The states have argued these rights of way have been “explicitly” preserved since the RS2477 statute was put in place. Kane and Garfield counties exemplify the fulcrum of the dispute. These county-claimed roadways, though often no more than unpaved trails, the counties argue have been in constant local use. Around 2,200 “Class B” roads have been recorded by the state public lands planning office that may be up for dispute. Monument and wilderness area designations eliminated many of these roads from traditional uses, pitting environmentalists against local government officials.
14. Appeals panel rules against Kane County’s sign swap—Tom Wharton, SLT 9/1/09
A split decision in a Denver federal appeals court found Kane County had no authority to tear down off-highway vehicle restriction signs and put up signs encouraging use in Bureau of Land Management-managed lands such as the Grand Staircase-Escalante National Monument. Kane County has not tipped its hand on whether or not it will appeal the decision in a long history of conflict.
The county replaced 31 signs in 2003 with its own signs, designating hundreds of roads in the monument and other BLM-controlled lands open for off-road vehicle use under Reconstruction-era statute R.S. 2477, which originally intended road development throughout the West. While existing roads were grandfathered, the law was repealed in 1976. The Southern Utah Wilderness Alliance and The Wilderness Society sued the county in 2005 over the issue, and US District Court found Kane County had not sufficiently proven ownership, leaving the decision of use up to the federal government.
Two US Court of Appeals judges agreed, while one, a former Utahn, argued that it wasn’t incumbent upon Kane County to prove county ownership of the roads in court. He agreed too with Kane County that the environmental groups had non standing and only complicated the property issue.
“By holding that counties have no valid existing rights to manage or maintain roads over federal land without first going to court, the majority today has made mutual accommodation more difficult,” Justice McConnell wrote. Kane County can appeal to all Tenth judges and if it loses can take the issue to the US Supreme Court.

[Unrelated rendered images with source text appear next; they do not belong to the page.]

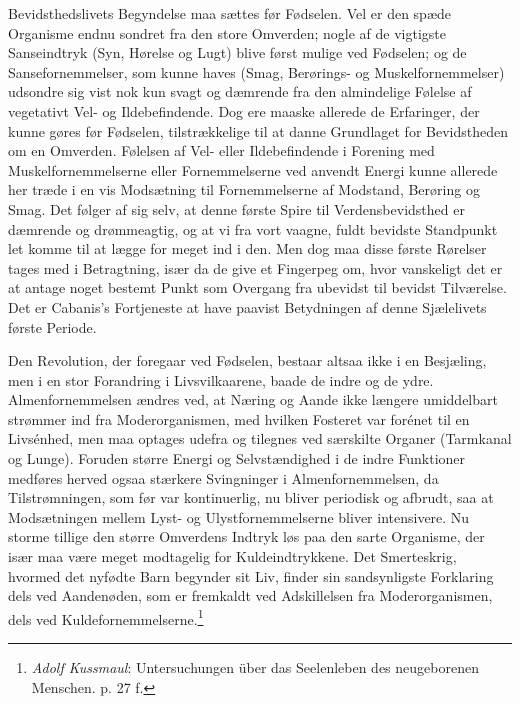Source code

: \documentclass[12pt,a4paper,openany]{book}
\newcommand{\opage}[1]{\marginnote{\footnotesize\textit{[#1]}}}
\begin{document}
Bevidsthedslivets Begyndelse maa sættes før Fødselen. Vel er den spæde
Organisme endnu sondret fra den store Omverden; nogle af de vigtigste
Sanseindtryk (Syn, Hørelse og Lugt) blive først mulige ved Fødselen; og
de Sansefornemmelser, som kunne haves (Smag, Berørings- og
Muskelfornemmelser) udsondre sig vist nok kun svagt og dæmrende fra den
almindelige Følelse af vegetativt Vel- og Ildebefindende. Dog ere maaske
allerede de Erfaringer, der kunne gøres før Fødselen, tilstrækkelige til
at danne Grundlaget for Bevidstheden om en Omverden. Følelsen af Vel-
eller Ildebefindende i Forening med Muskelfornemmelserne eller
Fornemmelserne ved anvendt Energi kunne allerede her træde i en vis
Modsætning til Fornemmelserne af Modstand, Berøring og Smag. Det følger
af sig selv, at denne første Spire til Verdensbevidsthed er dæmrende og
drømmeagtig, og at vi fra vort vaagne, fuldt bevidste Standpunkt let
komme til at lægge for meget ind i den. Men dog maa disse første
Rørelser tages med i Betragtning, især da de give et Fingerpeg om, hvor
\opage{4}vanskeligt det er at antage noget bestemt Punkt som Overgang
fra ubevidst til bevidst Tilværelse. Det er Cabanis’s Fortjeneste at
have paavist Betydningen af denne Sjælelivets første Periode.

Den Revolution, der foregaar ved Fødselen, bestaar altsaa ikke i en
Besjæling, men i en stor Forandring i Livsvilkaarene, baade de indre og
de ydre. Almenfornemmelsen ændres ved, at Næring og Aande ikke længere
umiddelbart strømmer ind fra Moderorganismen, med hvilken Fosteret var
forénet til en Livsénhed, men maa optages udefra og tilegnes ved
særskilte Organer (Tarmkanal og Lunge). Foruden større Energi og
Selvstændighed i de indre Funktioner medføres herved ogsaa stærkere
Svingninger i Almenfornemmelsen, da Tilstrømningen, som før var
kontinuerlig, nu bliver periodisk og afbrudt, saa at Modsætningen mellem
Lyst- og Ulystfornemmelserne bliver intensivere. Nu storme tillige den
større Omverdens Indtryk løs paa den sarte Organisme, der især maa være
meget modtagelig for Kuldeindtrykkene. Det Smerteskrig, hvormed det
nyfødte Barn begynder sit Liv, finder sin sandsynligste Forklaring dels
ved Aandenøden, som er fremkaldt ved Adskillelsen fra Moderorganismen,
dels ved Kuldefornemmelserne.\footnote[1]{\emph{Adolf Kussmaul}:
Untersuchungen über das Seelenleben des neugeborenen Menschen. p. 27 f.}
\end{document}
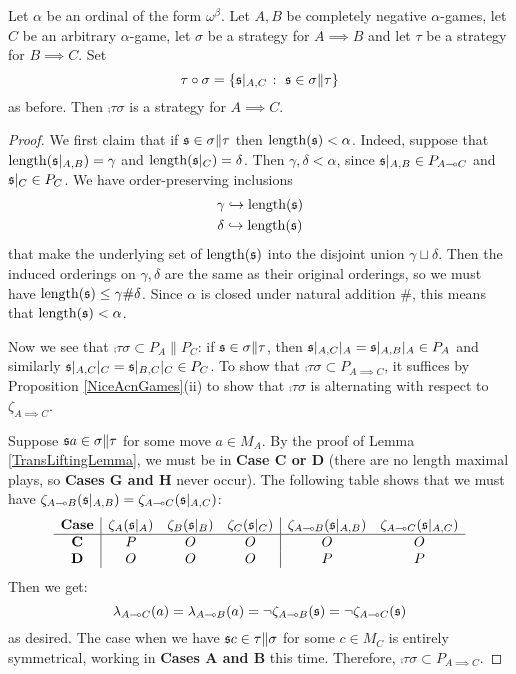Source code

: \documentclass[11pt]{article} %
\begin{document}
\begin{corollary}
  Let $\alpha$ be an ordinal of the form $\omega^{\beta}$.  Let $A,B$ be completely negative $\alpha$-games, let $C$ be an arbitrary $\alpha$-game, let $\sigma$ be a strategy for $A\implies B$ and let $\tau$ be a strategy for $B\implies C$.  Set
  \[
    \tau \circ \sigma = \{\mathfrak s\vert_{A,C}\;\colon\;\mathfrak s\in\sigma\|\tau\}
    \]
  as before.  Then $\comp\tau\sigma$ is a strategy for $A\implies C$.

  \begin{proof}
    We first claim that if $\mathfrak s\in\sigma\|\tau$ then $\operatorname{length}(\mathfrak s)<\alpha$.  Indeed, suppose that $\operatorname{length}(\mathfrak s\vert_{A,B})=\gamma$ and $\operatorname{length}(\mathfrak s\vert_C)=\delta$.  Then $\gamma,\delta<\alpha$, since $\mathfrak s\vert_{A,B}\in P_{A\multimap C}$ and $\mathfrak s\vert_C\in P_C$.  We have order-preserving inclusions
    \begin{gather*}
      \gamma\hookrightarrow\operatorname{length}(\mathfrak s)\\
      \delta\hookrightarrow\operatorname{length}(\mathfrak s)
    \end{gather*}
    that make the underlying set of $\operatorname{length}(\mathfrak s)$ into the disjoint union $\gamma\sqcup\delta$.  Then the induced orderings on $\gamma,\delta$ are the same as their original orderings, so we must have $\operatorname{length}(\mathfrak s)\le\gamma\#\delta$.  Since $\alpha$ is closed under natural addition $\#$, this means that $\operatorname{length}(\mathfrak s)<\alpha$.  

    Now we see that $\comp\tau\sigma\subset P_A\|P_C$: if $\mathfrak s\in\sigma\|\tau$, then $\mathfrak s\vert_{A,C}\vert_A=\mathfrak s\vert_{A,B}\vert_A\in P_A$ and similarly $\mathfrak s\vert_{A,C}\vert_C=\mathfrak s\vert_{B,C}\vert_C\in P_C$.  To show that $\comp\tau\sigma\subset P_{A\implies C}$, it suffices by Proposition \ref{NiceAcnGames}(ii) to show that $\comp\tau\sigma$ is alternating with respect to $\zeta_{A\implies C}$.

    Suppose $\mathfrak s a\in\sigma\|\tau$ for some move $a\in M_A$.  By the proof of Lemma \ref{TransLiftingLemma}, we must be in \textbf{Case C or D} (there are no length maximal plays, so \textbf{Cases G and H} never occur).  The following table shows that we must have $\zeta_{A\multimap B}(\mathfrak s\vert_{A,B})=\zeta_{A\multimap C}(\mathfrak s\vert_{A,C})$:
    \[
      \begin{array}{c|ccc|cc}
        \textbf{Case} & \zeta_A(\mathfrak s\vert_A) & \zeta_B(\mathfrak s\vert_B) & \zeta_C(\mathfrak s\vert_C) & \zeta_{A\multimap B}(\mathfrak s\vert_{A,B}) & \zeta_{A\multimap C}(\mathfrak s\vert_{A,C}) \\
        \hline
        \textbf{C} & P & O & O & O & O \\
        \textbf{D} & O & O & O & P & P \\
      \end{array}
      \]
    Then we get:
    \[
      \lambda_{A\multimap C}(a) = \lambda_{A\multimap B}(a) = \neg\zeta_{A\multimap B}(\mathfrak s) = \neg\zeta_{A\multimap C}(\mathfrak s)
      \]
    as desired.  The case when we have $\mathfrak s c\in\tau\|\sigma$ for some $c\in M_C$ is entirely symmetrical, working in \textbf{Cases A and B} this time.  Therefore, $\comp\tau\sigma\subset P_{A\implies C}$.  


\end{proof}
\end{corollary}
\end{document}
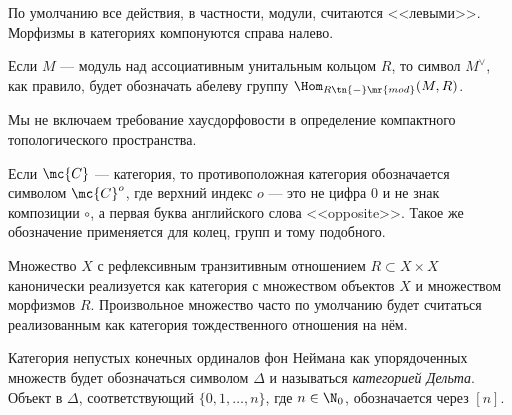 \documentclass[
	extrafontsizes,
	11pt,
	hyphens,
]{memoir}
\begin{document}
\begin{convention}
По умолчанию все действия, в частности, модули, считаются <<левыми>>.
Морфизмы в категориях компонуются справа налево.
\end{convention}

\begin{notation}
Если \(M\) --- модуль над ассоциативным унитальным кольцом \(R\), то символ
\(M^\vee\),
как правило, будет обозначать абелеву группу
\(\Hom_{R\tn{-}\mr{mod}}(M,R)\).
\end{notation}

\begin{convention}[\scshape Компактность и хаусдорфовость]
Мы не включаем требование хаусдорфовости в определение компактного топологического пространства.
\end{convention}

\begin{notation}
Если \(\mc{C}\) --- категория, то противоположная категория обозначается символом \(\mc{C}^o\),
где верхний индекс \(o\) --- это не цифра \(0\) и не знак композиции \(\circ\), а первая буква английского слова <<\textenglish{opposite}>>.
Такое же обозначение применяется для колец, групп и тому подобного.
\end{notation}

\begin{convention}
Множество \(X\) с рефлексивным транзитивным отношением \(R \subset X \times X\) канонически реализуется как категория с множеством объектов \(X\) и множеством морфизмов \(R\).
Произвольное множество часто по умолчанию будет считаться реализованным как категория тождественного отношения на нём.
\end{convention}

\begin{notation}
Категория непустых конечных ординалов фон Неймана как упорядоченных множеств будет обозначаться символом \(\Delta\) и называться \emph{категорией Дельта}.
Объект в \(\Delta\), соответствующий \(\{0, 1, \dots{}, n\}\), где \(n \in \N_0\), обозначается через \([n]\).
\end{notation}
\end{document}
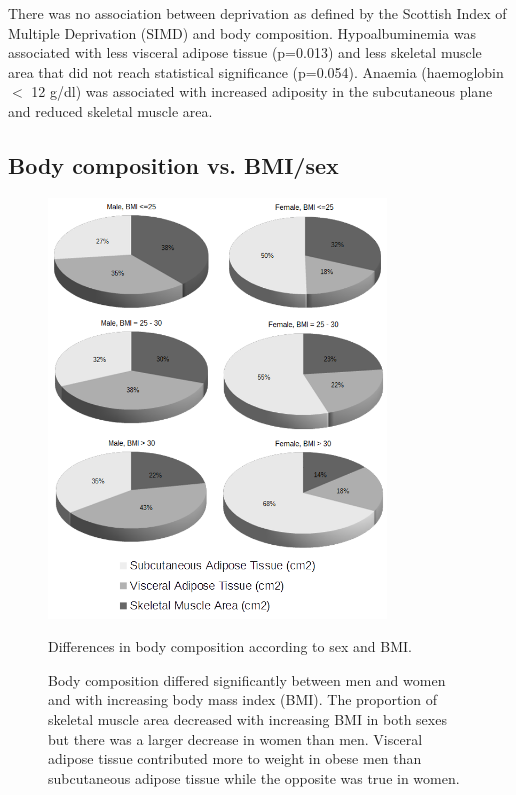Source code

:There was no association between deprivation as defined by the Scottish Index of Multiple Deprivation (SIMD) and body composition.
Hypoalbuminemia was associated with less visceral adipose tissue (p=0.013) and less skeletal muscle area that did not reach statistical significance (p=0.054). 
Anaemia (haemoglobin $<$ 12 g/dl) was associated with increased adiposity in the subcutaneous plane and reduced skeletal muscle area. 
	
\clearpage

\subsection{Body composition vs. BMI/sex}

\begin{figure}[htb]
	\centering
	\includegraphics[width=0.8\textwidth]{Figures/bc_gender_bmi_pie}
	\caption{Differences in body composition according to sex and BMI.}
	\caption*{Body composition differed significantly between men and women and with increasing body mass index (BMI). The proportion of skeletal muscle area decreased with increasing BMI in both sexes but there was a larger decrease in women than men. Visceral adipose tissue contributed more to weight in obese men than subcutaneous adipose tissue while the opposite was true in women.}
	\label{fig:bc_gender_bmi}
\end{figure}

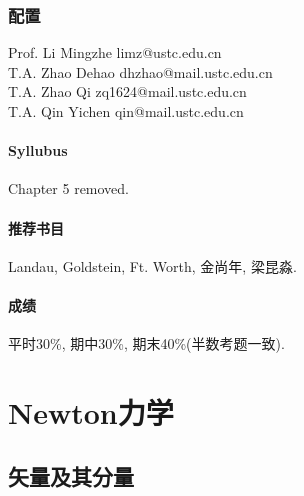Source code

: \documentclass{ctexart}
\begin{document}
\subsubsection*{配置} %
\label{ssub:配置}

\noindent
Prof. Li Mingzhe limz@ustc.edu.cn\\
T.A. Zhao Dehao dhzhao@mail.ustc.edu.cn\\
T.A. Zhao Qi zq1624@mail.ustc.edu.cn\\
T.A. Qin Yichen qin@mail.ustc.edu.cn

\paragraph{Syllubus} %
\label{par:syllubus}

Chapter 5 removed.


\paragraph{推荐书目} %
\label{par:推荐书目}

Landau, Goldstein, Ft. Worth, 金尚年, 梁昆淼.


\paragraph{成绩} %
\label{par:成绩}

平时30\%, 期中30\%, 期末40\%(半数考题一致).



\section{Newton力学} %
\label{sec:newton力学}

\subsection{矢量及其分量} %
\label{sub:矢量及其分量}
\end{document}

Kane County Commissioner Doug Heaton expressed disappointment. “I think federal government power has been increasing markedly and local government and private citizen power has decreased, and that is not a good thing,” Heaton said. “But I am confident that the county commission will do the right thing and obey the law. I am not sure where we will go from here.”
Heidi McIntosh, associate director of Southern Utah Wilderness Alliance argued the court found that the county cannot act with disregard for the law, tearing down BLM signs closing areas to protect resources and archaeological sites. As the ruling cited the Constitution’s Supremacy clause, McIntosh said, Sagebrush Rebellion proponents, who defend the idea that federal ownership of public lands is not constitutional, were distanced from their argument.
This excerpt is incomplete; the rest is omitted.